Give the number of lines in these entries that contain "User", and nothing more.

**Information given:**
========================
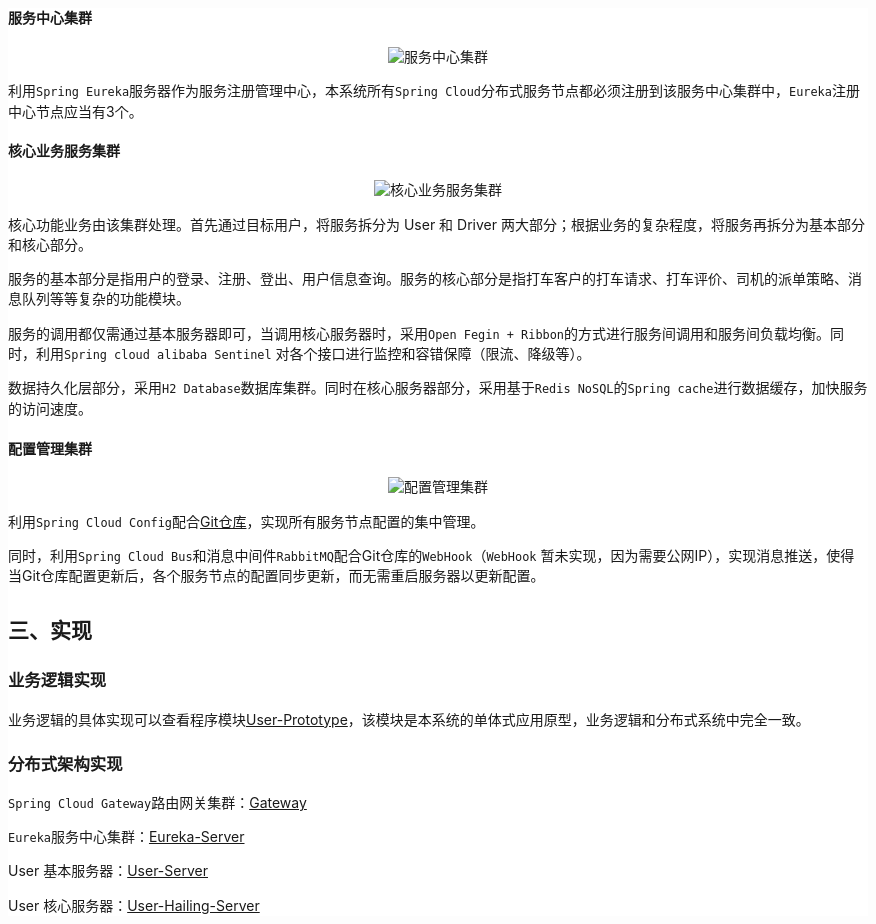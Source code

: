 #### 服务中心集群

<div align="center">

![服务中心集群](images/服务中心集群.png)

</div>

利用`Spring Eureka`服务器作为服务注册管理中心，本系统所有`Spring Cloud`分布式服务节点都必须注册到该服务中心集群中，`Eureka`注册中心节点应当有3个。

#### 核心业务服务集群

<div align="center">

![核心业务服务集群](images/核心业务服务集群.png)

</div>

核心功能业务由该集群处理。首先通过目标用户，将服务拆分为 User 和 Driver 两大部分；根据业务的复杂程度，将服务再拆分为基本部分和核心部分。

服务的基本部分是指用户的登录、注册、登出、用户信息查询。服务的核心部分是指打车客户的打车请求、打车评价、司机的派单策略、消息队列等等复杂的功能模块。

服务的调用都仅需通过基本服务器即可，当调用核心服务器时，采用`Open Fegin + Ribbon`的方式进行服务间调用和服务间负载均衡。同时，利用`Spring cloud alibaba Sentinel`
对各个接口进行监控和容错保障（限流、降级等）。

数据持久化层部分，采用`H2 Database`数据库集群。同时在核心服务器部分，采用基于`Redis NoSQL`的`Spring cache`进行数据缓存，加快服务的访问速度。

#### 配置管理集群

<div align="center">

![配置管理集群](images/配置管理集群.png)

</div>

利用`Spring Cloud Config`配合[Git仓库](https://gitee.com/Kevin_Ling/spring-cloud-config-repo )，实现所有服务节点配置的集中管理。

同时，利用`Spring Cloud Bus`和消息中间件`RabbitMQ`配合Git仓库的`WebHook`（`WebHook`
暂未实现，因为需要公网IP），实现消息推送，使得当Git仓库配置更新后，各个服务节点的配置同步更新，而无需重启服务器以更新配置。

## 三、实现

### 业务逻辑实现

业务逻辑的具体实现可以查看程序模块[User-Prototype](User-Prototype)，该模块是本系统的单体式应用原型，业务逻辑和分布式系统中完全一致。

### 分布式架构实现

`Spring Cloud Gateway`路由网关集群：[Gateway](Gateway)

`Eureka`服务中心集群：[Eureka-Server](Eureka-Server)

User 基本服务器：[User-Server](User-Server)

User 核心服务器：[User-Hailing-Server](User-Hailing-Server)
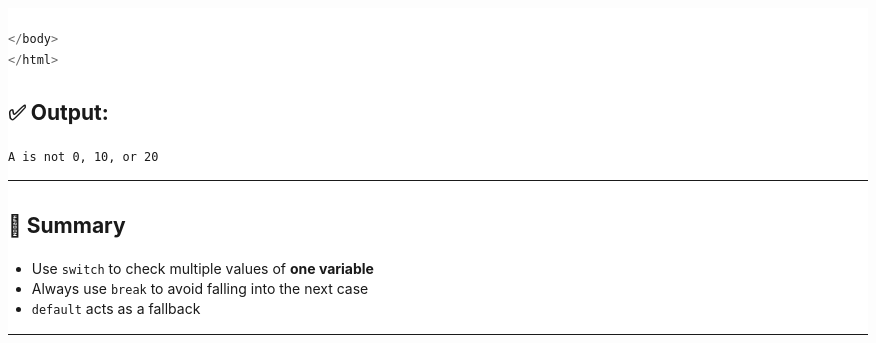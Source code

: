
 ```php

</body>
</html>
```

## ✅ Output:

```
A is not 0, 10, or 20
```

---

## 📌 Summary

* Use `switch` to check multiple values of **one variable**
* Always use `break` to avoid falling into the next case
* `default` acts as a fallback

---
========================
**Answer box:** 4